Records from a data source
*** Block opens ***

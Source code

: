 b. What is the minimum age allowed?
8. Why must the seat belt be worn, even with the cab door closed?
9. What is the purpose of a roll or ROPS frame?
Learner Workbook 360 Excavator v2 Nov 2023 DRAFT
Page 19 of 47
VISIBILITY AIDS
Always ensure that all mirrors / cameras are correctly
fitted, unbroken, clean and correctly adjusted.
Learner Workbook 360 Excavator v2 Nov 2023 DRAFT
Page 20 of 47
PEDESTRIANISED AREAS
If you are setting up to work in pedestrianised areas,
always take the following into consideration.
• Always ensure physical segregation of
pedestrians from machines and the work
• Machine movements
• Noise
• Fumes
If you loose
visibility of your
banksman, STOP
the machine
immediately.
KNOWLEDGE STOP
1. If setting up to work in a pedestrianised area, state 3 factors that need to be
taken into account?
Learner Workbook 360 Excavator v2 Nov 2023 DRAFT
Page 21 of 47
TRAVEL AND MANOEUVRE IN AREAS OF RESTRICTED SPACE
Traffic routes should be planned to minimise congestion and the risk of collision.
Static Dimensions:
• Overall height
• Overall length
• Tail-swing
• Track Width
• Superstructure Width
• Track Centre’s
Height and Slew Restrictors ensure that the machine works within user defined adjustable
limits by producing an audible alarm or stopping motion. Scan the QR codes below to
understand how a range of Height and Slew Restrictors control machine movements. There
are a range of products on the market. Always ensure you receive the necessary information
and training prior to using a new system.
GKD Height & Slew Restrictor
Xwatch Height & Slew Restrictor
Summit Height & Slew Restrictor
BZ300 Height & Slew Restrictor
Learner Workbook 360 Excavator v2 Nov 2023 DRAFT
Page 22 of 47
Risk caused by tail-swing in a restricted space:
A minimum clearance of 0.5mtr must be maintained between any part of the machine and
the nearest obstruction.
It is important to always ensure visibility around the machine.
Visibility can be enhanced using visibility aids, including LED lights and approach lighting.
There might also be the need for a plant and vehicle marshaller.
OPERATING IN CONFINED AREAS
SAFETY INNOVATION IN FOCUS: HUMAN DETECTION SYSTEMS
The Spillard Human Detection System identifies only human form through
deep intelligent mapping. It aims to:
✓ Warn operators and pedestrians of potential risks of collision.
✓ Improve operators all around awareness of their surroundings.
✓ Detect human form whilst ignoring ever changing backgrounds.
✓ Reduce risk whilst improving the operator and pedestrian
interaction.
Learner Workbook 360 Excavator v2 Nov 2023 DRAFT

*** Block closes ***

What needs to be done
Show all lines above that contain "whilst".

Output for this task
✓ Detect human form whilst ignoring ever changing backgrounds.
✓ Reduce risk whilst improving the operator and pedestrian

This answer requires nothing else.